Together, the Halifax Canada Club ensures that the work we do here this weekend, and throughout the year, will continue. Bill, Nancy, Ahmet, Savas, and Marc, and senior members of their teams will be identified this weekend by their gold lobster lapel pin: when you have a chance, please thank them for their very generous support.
Thank you also to NATO and a special welcome to Secretary General Jens Stoltenberg. NATO has supported the Forum since the beginning and it is altogether appropriate that we thank NATO this evening with our Builders Award.
Thank you Foreign Affairs Magazine, and new this year, Foreign Policy Magazine, our media partners.
Thank you to CAE, Gartner, CCC, L3 Technologies, Ipsos and DLA Piper.
I want to thank Joe Hall, our Vice President, and I want to thank members of our board of directors for their leadership and for being with us this weekend — Jonathan Weisstub, Jonathan Tepperman, David Kramer, and general counsel Dean Fealk. They are strong leaders and my true partners in this endeavor.

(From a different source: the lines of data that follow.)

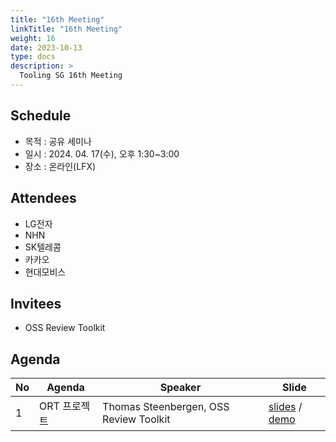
 ```yaml
---
title: "16th Meeting"
linkTitle: "16th Meeting"
weight: 16
date: 2023-10-13
type: docs
description: >
  Tooling SG 16th Meeting
---
```


## Schedule

* 목적 : 공유 세미나
* 일시 : 2024. 04. 17(수), 오후 1:30~3:00
* 장소 : 온라인(LFX)

## Attendees
* LG전자
* NHN
* SK텔레콤 
* 카카오
* 현대모비스

## Invitees
* OSS Review Toolkit

## Agenda
| No | Agenda           | Speaker | Slide |
|----|-----------------|------|------|
| 1  | ORT 프로젝트 | Thomas Steenbergen, OSS Review Toolkit | [slides](The-ORT-project-OpenChain-KWG-April-2024.pdf) / [demo](ort-demo-example-openchain-kwg-april-2024.zip) |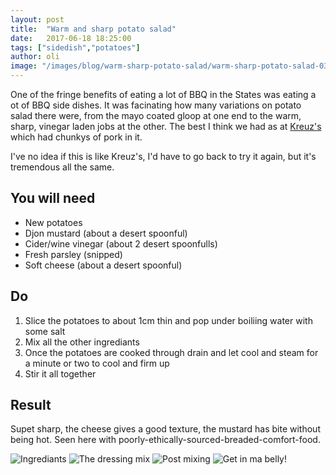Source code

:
 ```yaml
---
layout: post
title:  "Warm and sharp potato salad"
date:   2017-06-18 18:25:00
tags: ["sidedish","potatoes"] 
author: oli
image: "/images/blog/warm-sharp-potato-salad/warm-sharp-potato-salad-03.jpg"
---
```


One of the fringe benefits of eating a lot of BBQ in the States was eating a ot of BBQ side dishes.  It was facinating how many variations on potato salad there were, from the mayo coated gloop at one end to the warm, sharp, vinegar laden jobs at the other.  The best I think we had as at [Kreuz's](https://www.kreuzmarket.com/) which had chunkys of pork in it.

I've no idea if this is like Kreuz's, I'd have to go back to try it again, but it's tremendous all the same. 

## You will need


* New potatoes
* Djon mustard (about a desert spoonful)
* Cider/wine vinegar (about 2 desert spoonfulls)
* Fresh parsley (snipped)
* Soft cheese (about a desert spoonful)

## Do

1. Slice the potatoes to about 1cm thin and pop under boiliing water with some salt
2. Mix all the other ingrediants
3. Once the potatoes are cooked through drain and let cool and steam for a minute or two to cool and firm up
4. Stir it all together



## Result

Supet sharp, the cheese gives a good texture, the mustard has bite without being hot.  Seen here with poorly-ethically-sourced-breaded-comfort-food.  

![Ingrediants](/images/blog/warm-sharp-potato-salad/warm-sharp-potato-salad-00.jpg)
![The dressing mix](/images/blog/warm-sharp-potato-salad/warm-sharp-potato-salad-01.jpg)
![Post mixing](/images/blog/warm-sharp-potato-salad/warm-sharp-potato-salad-02.jpg)
![Get in ma belly!](/images/blog/warm-sharp-potato-salad/warm-sharp-potato-salad-03.jpg)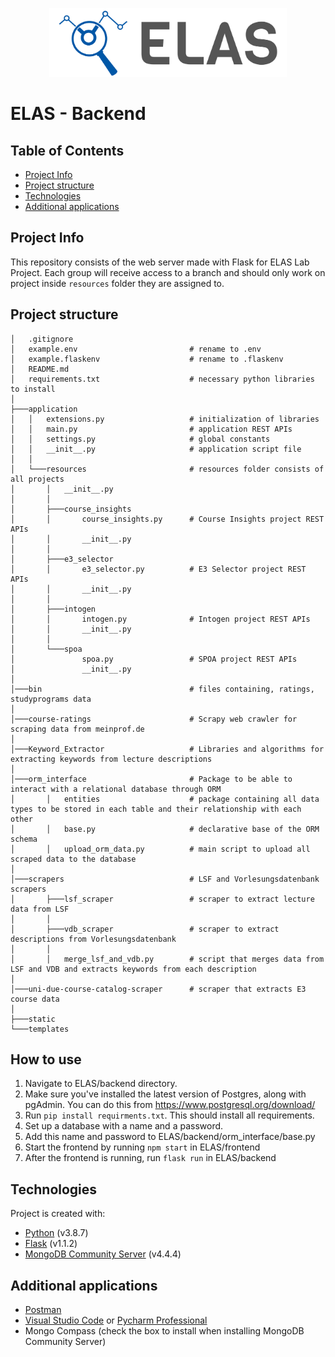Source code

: <p align="center">
<a href="https://www.uni-due.de/soco/teaching/courses/lab-idea-ss21.php" target="_blank" rel="noopener noreferrer">
<img height="110px" src="../img/cover.png" alt="re-frame logo">
</a>
</p>

# ELAS - Backend

## Table of Contents

- [Project Info](#project-info)
- [Project structure](#project-structure)
- [Technologies](#technologies)
- [Additional applications](#Additional-applications)

## Project Info

This repository consists of the web server made with Flask for ELAS Lab Project. Each group will receive access to a
branch and should only work on project inside `resources` folder they are assigned to.

## Project structure

```
│   .gitignore
│   example.env                         # rename to .env
│   example.flaskenv                    # rename to .flaskenv
│   README.md
│   requirements.txt                    # necessary python libraries to install
│
├───application
│   │   extensions.py                   # initialization of libraries
│   │   main.py                         # application REST APIs
│   │   settings.py                     # global constants
│   │   __init__.py                     # application script file
│   │
│   └───resources                       # resources folder consists of all projects
│       │   __init__.py
│       │
│       ├───course_insights
│       │       course_insights.py      # Course Insights project REST APIs
│       │       __init__.py
│       │
│       ├───e3_selector
│       │       e3_selector.py          # E3 Selector project REST APIs
│       │       __init__.py
│       │
│       ├───intogen
│       │       intogen.py              # Intogen project REST APIs
│       │       __init__.py
│       │
│       └───spoa
│               spoa.py                 # SPOA project REST APIs
│               __init__.py
│
│───bin                                 # files containing, ratings, studyprograms data
│
│───course-ratings                      # Scrapy web crawler for scraping data from meinprof.de
│
│───Keyword_Extractor                   # Libraries and algorithms for extracting keywords from lecture descriptions
│
│───orm_interface                       # Package to be able to interact with a relational database through ORM
│       │   entities                    # package containing all data types to be stored in each table and their relationship with each other 
│       │   base.py                     # declarative base of the ORM schema
│       │   upload_orm_data.py          # main script to upload all scraped data to the database
│
│───scrapers                            # LSF and Vorlesungsdatenbank scrapers
│       ├───lsf_scraper                 # scraper to extract lecture data from LSF
│       │
│       ├───vdb_scraper                 # scraper to extract descriptions from Vorlesungsdatenbank
│       │
│       │   merge_lsf_and_vdb.py        # script that merges data from LSF and VDB and extracts keywords from each description
│
│───uni-due-course-catalog-scraper      # scraper that extracts E3 course data
│
├───static
└───templates
```

## How to use

1. Navigate to ELAS/backend directory.
2. Make sure you've installed the latest version of Postgres, along with pgAdmin. You can do this from https://www.postgresql.org/download/
3. Run `pip install requirments.txt`. This should install all requirements.
4. Set up a database with a name and a password.
5. Add this name and password to ELAS/backend/orm_interface/base.py
6. Start the frontend by running `npm start` in ELAS/frontend
7. After the frontend is running, run `flask run` in ELAS/backend

## Technologies

Project is created with:

- [Python](https://www.python.org/downloads/release/python-387/) (v3.8.7)
- [Flask](https://flask.palletsprojects.com/en/1.1.x/) (v1.1.2)
- [MongoDB Community Server](https://www.mongodb.com/try/download/community) (v4.4.4)

## Additional applications

- [Postman](https://www.postman.com/downloads/)
- [Visual Studio Code](https://code.visualstudio.com/download)
  or [Pycharm Professional](https://www.jetbrains.com/de-de/pycharm/download/#section=windows)
- Mongo Compass (check the box to install when installing MongoDB Community Server)
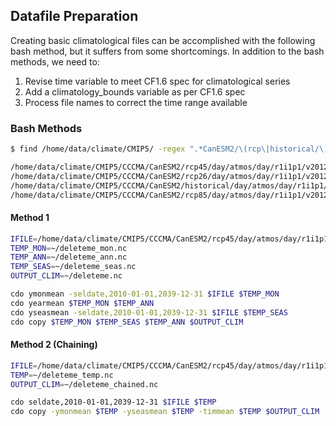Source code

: ## Datafile Preparation

Creating basic climatological files can be accomplished with the following bash method, but it suffers from some shortcomings. In addition to the bash methods, we need to:

1. Revise time variable to meet CF1.6 spec for climatological series
2. Add a climatology_bounds variable as per CF1.6 spec
3. Process file names to correct the time range available

### Bash Methods

```bash
$ find /home/data/climate/CMIP5/ -regex ".*CanESM2/\(rcp\|historical/\).*tasmax.*r1i1p1.*nc"

/home/data/climate/CMIP5/CCCMA/CanESM2/rcp45/day/atmos/day/r1i1p1/v20120410/tasmax/tasmax_day_CanESM2_rcp45_r1i1p1_20060101-23001231.nc
/home/data/climate/CMIP5/CCCMA/CanESM2/rcp26/day/atmos/day/r1i1p1/v20120410/tasmax/tasmax_day_CanESM2_rcp26_r1i1p1_20060101-23001231.nc
/home/data/climate/CMIP5/CCCMA/CanESM2/historical/day/atmos/day/r1i1p1/v20120410/tasmax/tasmax_day_CanESM2_historical_r1i1p1_18500101-20051231.nc
/home/data/climate/CMIP5/CCCMA/CanESM2/rcp85/day/atmos/day/r1i1p1/v20120407/tasmax/tasmax_day_CanESM2_rcp85_r1i1p1_20060101-21001231.nc
```

#### Method 1

```bash
IFILE=/home/data/climate/CMIP5/CCCMA/CanESM2/rcp45/day/atmos/day/r1i1p1/v20120410/tasmax/tasmax_day_CanESM2_rcp45_r1i1p1_20060101-23001231.nc
TEMP_MON=~/deleteme_mon.nc
TEMP_ANN=~/deleteme_ann.nc
TEMP_SEAS=~/deleteme_seas.nc
OUTPUT_CLIM=~/deleteme.nc

cdo ymonmean -seldate,2010-01-01,2039-12-31 $IFILE $TEMP_MON
cdo yearmean $TEMP_MON $TEMP_ANN
cdo yseasmean -seldate,2010-01-01,2039-12-31 $IFILE $TEMP_SEAS
cdo copy $TEMP_MON $TEMP_SEAS $TEMP_ANN $OUTPUT_CLIM
```

#### Method 2 (Chaining)

```bash
IFILE=/home/data/climate/CMIP5/CCCMA/CanESM2/rcp45/day/atmos/day/r1i1p1/v20120410/tasmax/tasmax_day_CanESM2_rcp45_r1i1p1_20060101-23001231.nc
TEMP=~/deleteme_temp.nc
OUTPUT_CLIM=~/deleteme_chained.nc

cdo seldate,2010-01-01,2039-12-31 $IFILE $TEMP
cdo copy -ymonmean $TEMP -yseasmean $TEMP -timmean $TEMP $OUTPUT_CLIM
```
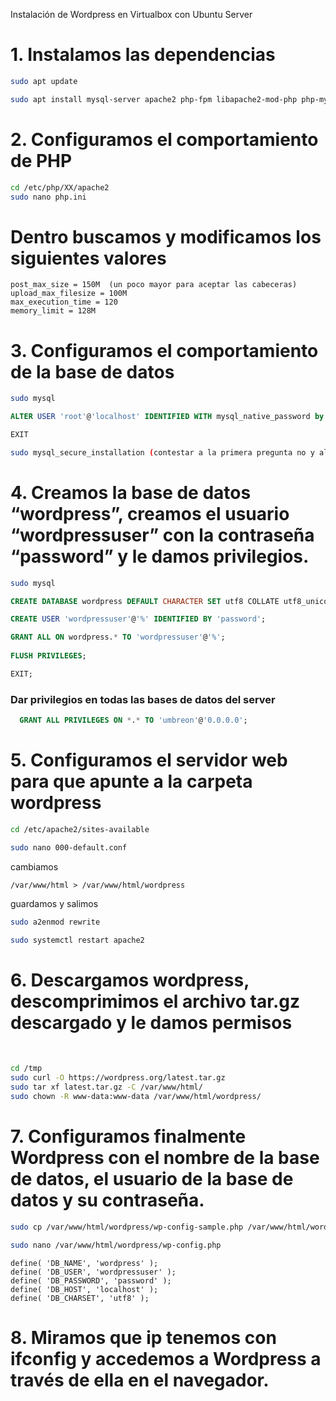 Instalación de Wordpress en Virtualbox con Ubuntu Server

# 1. Instalamos las dependencias


```bash
sudo apt update

sudo apt install mysql-server apache2 php-fpm libapache2-mod-php php-mysql php-curl php-gd php-mbstring php-xml php-xmlrpc php-soap php-intl php-zip
```

# 2. Configuramos el comportamiento de PHP 

```bash
cd /etc/php/XX/apache2
sudo nano php.ini
```

# Dentro buscamos y modificamos los siguientes valores
```
post_max_size = 150M  (un poco mayor para aceptar las cabeceras)
upload_max_filesize = 100M
max_execution_time = 120
memory_limit = 128M
```

# 3. Configuramos el comportamiento de la base de datos
```bash
sudo mysql
```
```SQL
ALTER USER 'root'@'localhost' IDENTIFIED WITH mysql_native_password by 'mynewpassword';

EXIT
```

```bash
sudo mysql_secure_installation (contestar a la primera pregunta no y al resto yes).
```

# 4. Creamos la base de datos “wordpress”, creamos el usuario “wordpressuser” con la contraseña “password” y le damos privilegios. 
```bash
sudo mysql
```
```SQL
CREATE DATABASE wordpress DEFAULT CHARACTER SET utf8 COLLATE utf8_unicode_ci;

CREATE USER 'wordpressuser'@'%' IDENTIFIED BY 'password';

GRANT ALL ON wordpress.* TO 'wordpressuser'@'%';
 
FLUSH PRIVILEGES;

EXIT;
```
### Dar privilegios en todas las bases de datos del server
```SQL
  GRANT ALL PRIVILEGES ON *.* TO 'umbreon'@'0.0.0.0';

```
# 5. Configuramos el servidor web para que apunte a la carpeta wordpress
```bash
cd /etc/apache2/sites-available

sudo nano 000-default.conf
```

cambiamos 
```
/var/www/html > /var/www/html/wordpress
```


guardamos y salimos
```bash
sudo a2enmod rewrite

sudo systemctl restart apache2
```

# 6. Descargamos wordpress, descomprimimos el archivo tar.gz descargado y le damos permisos
                                
```bash
cd /tmp
sudo curl -O https://wordpress.org/latest.tar.gz
sudo tar xf latest.tar.gz -C /var/www/html/
sudo chown -R www-data:www-data /var/www/html/wordpress/
```

# 7. Configuramos finalmente Wordpress con el nombre de la base de datos, el usuario de la base de datos y su contraseña. 

```bash
sudo cp /var/www/html/wordpress/wp-config-sample.php /var/www/html/wordpress/wp-config.php

sudo nano /var/www/html/wordpress/wp-config.php
```

```
define( 'DB_NAME', 'wordpress' );
define( 'DB_USER', 'wordpressuser' );
define( 'DB_PASSWORD', 'password' );
define( 'DB_HOST', 'localhost' );
define( 'DB_CHARSET', 'utf8' );
```

# 8. Miramos que ip tenemos con ifconfig y accedemos a Wordpress a través de ella en el navegador.
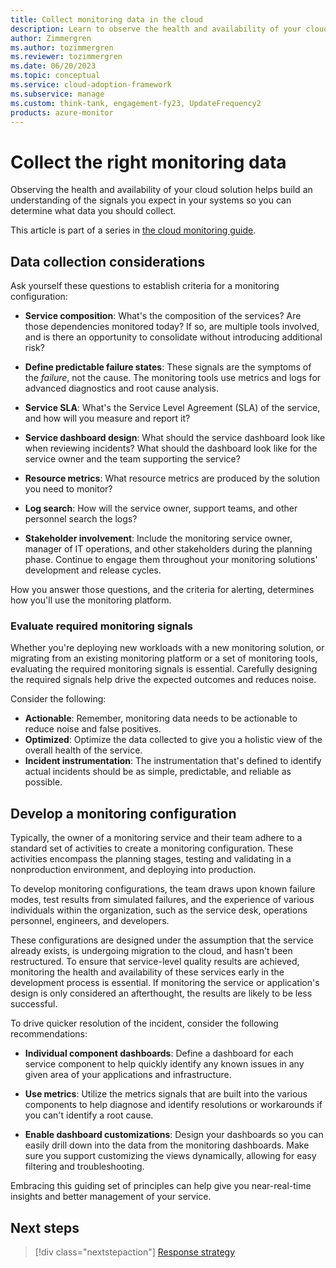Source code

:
 ```yaml
---
title: Collect monitoring data in the cloud
description: Learn to observe the health and availability of your cloud solution to collect the right monitoring data.
author: Zimmergren
ms.author: tozimmergren
ms.reviewer: tozimmergren
ms.date: 06/20/2023
ms.topic: conceptual
ms.service: cloud-adoption-framework
ms.subservice: manage
ms.custom: think-tank, engagement-fy23, UpdateFrequency2
products: azure-monitor
---
```


# Collect the right monitoring data

Observing the health and availability of your cloud solution helps build an understanding of the signals you expect in your systems so you can determine what data you should collect.

This article is part of a series in [the cloud monitoring guide](./index.md).

## Data collection considerations

Ask yourself these questions to establish criteria for a monitoring configuration:

- **Service composition**: What's the composition of the services? Are those dependencies monitored today? If so, are multiple tools involved, and is there an opportunity to consolidate without introducing additional risk?

- **Define predictable failure states**: These signals are the symptoms of the _failure_, not the cause. The monitoring tools use metrics and logs for advanced diagnostics and root cause analysis.

- **Service SLA**: What's the Service Level Agreement (SLA) of the service, and how will you measure and report it?

- **Service dashboard design**: What should the service dashboard look like when reviewing incidents? What should the dashboard look like for the service owner and the team supporting the service?

- **Resource metrics**: What resource metrics are produced by the solution you need to monitor?

- **Log search**: How will the service owner, support teams, and other personnel search the logs?

- **Stakeholder involvement**: Include the monitoring service owner, manager of IT operations, and other stakeholders during the planning phase. Continue to engage them throughout your monitoring solutions' development and release cycles.

How you answer those questions, and the criteria for alerting, determines how you'll use the monitoring platform.

### Evaluate required monitoring signals

Whether you're deploying new workloads with a new monitoring solution, or migrating from an existing monitoring platform or a set of monitoring tools, evaluating the required monitoring signals is essential. Carefully designing the required signals help drive the expected outcomes and reduces noise.

Consider the following:

- **Actionable**: Remember, monitoring data needs to be actionable to reduce noise and false positives.
- **Optimized**: Optimize the data collected to give you a holistic view of the overall health of the service.
- **Incident instrumentation**: The instrumentation that's defined to identify actual incidents should be as simple, predictable, and reliable as possible.

## Develop a monitoring configuration

Typically, the owner of a monitoring service and their team adhere to a standard set of activities to create a monitoring configuration. These activities encompass the planning stages, testing and validating in a nonproduction environment, and deploying into production.

To develop monitoring configurations, the team draws upon known failure modes, test results from simulated failures, and the experience of various individuals within the organization, such as the service desk, operations personnel, engineers, and developers.

These configurations are designed under the assumption that the service already exists, is undergoing migration to the cloud, and hasn't been restructured.
To ensure that service-level quality results are achieved, monitoring the health and availability of these services early in the development process is essential. If monitoring the service or application's design is only considered an afterthought, the results are likely to be less successful.

To drive quicker resolution of the incident, consider the following recommendations:

- **Individual component dashboards**: Define a dashboard for each service component to help quickly identify any known issues in any given area of your applications and infrastructure.

- **Use metrics**: Utilize the metrics signals that are built into the various components to help diagnose and identify resolutions or workarounds if you can't identify a root cause.

- **Enable dashboard customizations**: Design your dashboards so you can easily drill down into the data from the monitoring dashboards. Make sure you support customizing the views dynamically, allowing for easy filtering and troubleshooting.

Embracing this guiding set of principles can help give you near-real-time insights and better management of your service.

## Next steps

> [!div class="nextstepaction"]
> [Response strategy](./response.md)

Thank you to the Government of Canada, the Department of National Defence, and the Atlantic Canada Opportunities Agency, ACOA, for your enthusiastic support. Thank you Minister Brison for your support.
Specifically, I thank Minister Sajjan for your leadership and your committment to what we do now and into the future.
General Vance, Chief of Defence Staff, thank you for your confidence in us, too. For everyone’s situational awareness, you need to know that I’ve given my word to General Vance that the Forum will run on time this weekend. That means: on time. I intend to keep my word General.
Of course, none of this would be possible without you, our participants. Thank you for making the trip.
Senator Shaheen, a special thank you for your commitment. For those of you, like Senator Shaheen, who have been here before, you already know that we take pride in creating an atmosphere that provokes serious conversation and debate. I encourage you to help your colleagues and new friends who are here for the first time in any way you can.
And there are some special people here this weekend for the first time: President Hashim Thaci of Kosovo, Chief Executive Abdullah of Afghanistan, and Nobel Laureate Tawakkal Karman among them.
And now a quick word on behalf of our communications team:
Please feel free, while keeping your phones on silent, to use social media to convey your thoughts throughout our on-the-record sessions. Our hashtag is #HISF2017.
And please don’t mind that I plug our new podcast, “Pete and Steve’s the World”, out now and available on our website, iTunes, and of course Google Play. It’s insightful. It’s irreverent. And it’s funny. And your teenage children will love it.
The Halifax Explosion is one example of many in recent history that reminds Canadians and Americans alike that their continent is not immune to the dangers caused by foreign conflicts.
On the eve of the 100th anniversary of the Halifax Explosion, I thank the city of Halifax and the people of Halifax for hosting all of us this weekend.
In fact, the true secret to our success is this gorgeous venue and the warmth it provides. I will just mention that we have many local volunteers from the community: they are identified by their white lanyards and I know are looking forward to helping you.
Foreign Policy and Security Policy is no different than all public policy. It is about people.
Maintaining people’s trust and people’s confidence is fundamental and can never be taken for granted.
Democratic leaders understand this. It is people who lend their leaders their power. But that power, from the people, is only on loan.
As China challenges, as Russia interferes, as North Korea threatens, and as international terrorism continues—all at a time that the world adapts to a new style of American leadership, the conversations held this weekend will, indeed, have some bearing on how future generations—100 years from now—judge how we identified and secured our common purpose.